Environmental groups applaud move
Sarah Buchanan, Ontario climate program manager with Environmental Defence, said her group was "very pleased" with the update, and expected that the new assessment will put a significant pause on the project's progress.
"We're hoping that both governments get a much better understanding of the potential impacts of this highway, and that the province decides to spend their billions of dollars elsewhere," she said.
Buchanan also said the decision from Ottawa doesn't mean the project will be cancelled — especially given that she's already seen the concept killed under the Wynne government and resurrected under Doug Ford.
"We've seen it rise from the dead before," she said. "It's ultimately in the hands of the provincial and federal governments."
Tony Malfara isn't letting down his guard either.
Malfara, who lives in Kleinburg, is one of many local residents who have been vigorously organizing against the highway — in fact, he received Monday's news while waiting in a queue to make a deputation against it at a Markham committee meeting.
"We all have full-time jobs, we all have things to do, and its easy to get complacent and say, 'Wow, that's a victory,'" he told CBC Toronto afterwards.

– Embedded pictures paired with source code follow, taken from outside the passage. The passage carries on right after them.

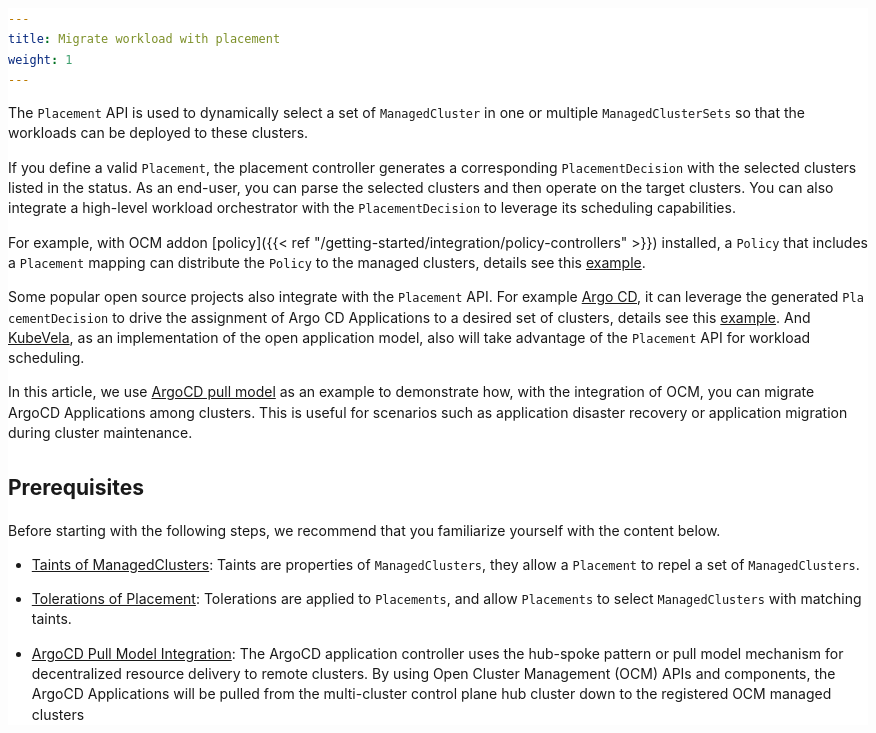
 ```yaml
---
title: Migrate workload with placement
weight: 1
---
```


The `Placement` API is used to dynamically select a set of `ManagedCluster` in
one or multiple `ManagedClusterSets` so that the workloads can be deployed to
these clusters.

If you define a valid `Placement`, the placement controller generates a
corresponding `PlacementDecision` with the selected clusters listed in the
status. As an end-user, you can parse the selected clusters and then operate on
the target clusters. You can also integrate a high-level workload orchestrator
with the `PlacementDecision` to leverage its scheduling capabilities.

For example, with OCM addon [policy]({{< ref "/getting-started/integration/policy-controllers" >}})
installed, a `Policy` that includes a `Placement` mapping can distribute the
`Policy` to the managed clusters, details see this [example](https://open-cluster-management.io/getting-started/integration/policy-controllers/configuration-policy/#placement-api).

Some popular open source projects also integrate with the `Placement` API. For
example [Argo CD](https://github.com/argoproj/argo-cd), it can leverage the
generated `PlacementDecision` to drive the assignment of Argo CD Applications to a
desired set of clusters, details see this [example](https://github.com/argoproj/argo-cd/tree/master/applicationset/examples/clusterDecisionResource).
And [KubeVela](https://github.com/kubevela/kubevela), as an implementation of
the open application model, also will take advantage of the `Placement` API for
workload scheduling.

In this article, we use [ArgoCD pull model](https://github.com/open-cluster-management-io/ocm/tree/main/solutions/deploy-argocd-apps-pull)
as an example to demonstrate how, with the integration of OCM, you can migrate
ArgoCD Applications among clusters. This is useful for scenarios such as
application disaster recovery or application migration during cluster maintenance.

## Prerequisites

Before starting with the following steps, we recommend that you familiarize yourself with the content below.

- [Taints of ManagedClusters](https://open-cluster-management.io/concepts/managedcluster/#taints-of-managedclusters):
Taints are properties of `ManagedClusters`, they allow a `Placement` to repel 
a set of `ManagedClusters`.

- [Tolerations of Placement](https://open-cluster-management.io/concepts/placement/#taintstolerations):
Tolerations are applied to `Placements`, and allow `Placements` to select 
`ManagedClusters` with matching taints.

- [ArgoCD Pull Model Integration](https://github.com/open-cluster-management-io/ocm/tree/main/solutions/deploy-argocd-apps-pull):
The ArgoCD application controller uses the hub-spoke pattern or pull model mechanism 
for decentralized resource delivery to remote clusters. By using Open Cluster Management (OCM) APIs
and components, the ArgoCD Applications will be pulled from the multi-cluster control plane 
hub cluster down to the registered OCM managed clusters
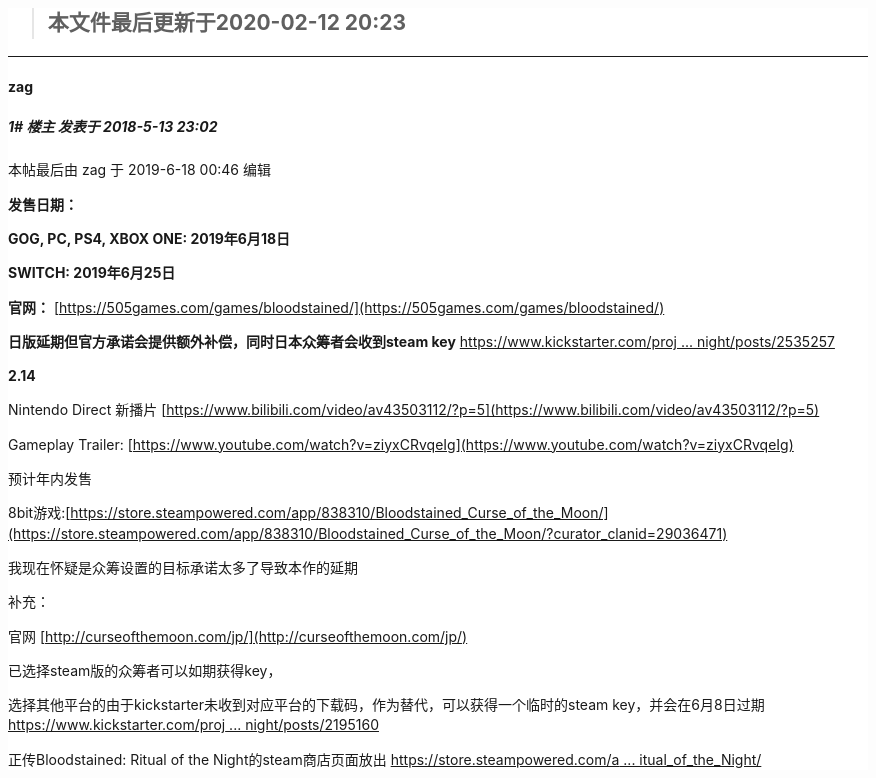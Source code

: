 > ## **本文件最后更新于2020-02-12 20:23** 



-----

####  zag  
##### 1#       楼主       发表于 2018-5-13 23:02



 本帖最后由 zag 于 2019-6-18 00:46 编辑 

<strong>发售日期：</strong>

<strong>GOG, PC, PS4, XBOX ONE: 2019年6月</strong><strong>18日</strong>

<strong>SWITCH: </strong><strong>2019年6</strong><strong>月25日 </strong>

<strong>官网：</strong>
[https://505games.com/games/bloodstained/](https://505games.com/games/bloodstained/)<strong>


日版延期但官方承诺会提供额外补偿，同时日本众筹者会收到steam key</strong>
[https://www.kickstarter.com/proj ... night/posts/2535257](https://www.kickstarter.com/projects/iga/bloodstained-ritual-of-the-night/posts/2535257)

<strong>2.14</strong> 

Nintendo Direct 新播片
[https://www.bilibili.com/video/av43503112/?p=5](https://www.bilibili.com/video/av43503112/?p=5)

Gameplay Trailer: [https://www.youtube.com/watch?v=ziyxCRvqeIg](https://www.youtube.com/watch?v=ziyxCRvqeIg)

预计年内发售





8bit游戏:[https://store.steampowered.com/app/838310/Bloodstained_Curse_of_the_Moon/](https://store.steampowered.com/app/838310/Bloodstained_Curse_of_the_Moon/?curator_clanid=29036471)


我现在怀疑是众筹设置的目标承诺太多了导致本作的延期


补充：

官网 [http://curseofthemoon.com/jp/](http://curseofthemoon.com/jp/)


已选择steam版的众筹者可以如期获得key，

选择其他平台的由于kickstarter未收到对应平台的下载码，作为替代，可以获得一个临时的steam key，并会在6月8日过期
[https://www.kickstarter.com/proj ... night/posts/2195160](https://www.kickstarter.com/projects/iga/bloodstained-ritual-of-the-night/posts/2195160)



正传Bloodstained: Ritual of the Night的steam商店页面放出
[https://store.steampowered.com/a ... itual_of_the_Night/](https://store.steampowered.com/app/692850/Bloodstained__Ritual_of_the_Night/)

"Until they shut the door, and they put the files in a closet and say this isn't happening anymore, this is going to be a continuous journey."
A number of councils, including Toronto, Mississauga, Orangeville, and Halton Hills, have all passed motions voicing their opposition to the highway's construction.
No federal assessment for Bradford Bypass
Meanwhile, the federal government declined to do its own environmental assessment on a nearby proposed highway that's also raised concerns among environmental groups.
The Bradford Bypass, also called the Holland Marsh Highway, is an an east-west thoroughfare between Highway 400 and Highway 404.
Wilkinson told CBC News the project doesn't merit a federal review in comparison with Highway 413, which is called the GTA West project in government documents.
"The fundamental difference was, while there are certainly still some potential impacts on areas of federal jurisdiction, they did not rise to the same level as the GTA West project," he said.
Environmental Defence and other environmental groups take particular issue with the province's plan to use an environmental assessment of the Holland Marsh highway that dates from 1997, rather than start fresh.
"We're disappointed," said Buchanan of Ottawa's decision not to look into the environmental repercussions itself.
"This highway will also have some devastating impacts. It also was revived around the same time, it's another zombie highway that was previously shelved and then brought back."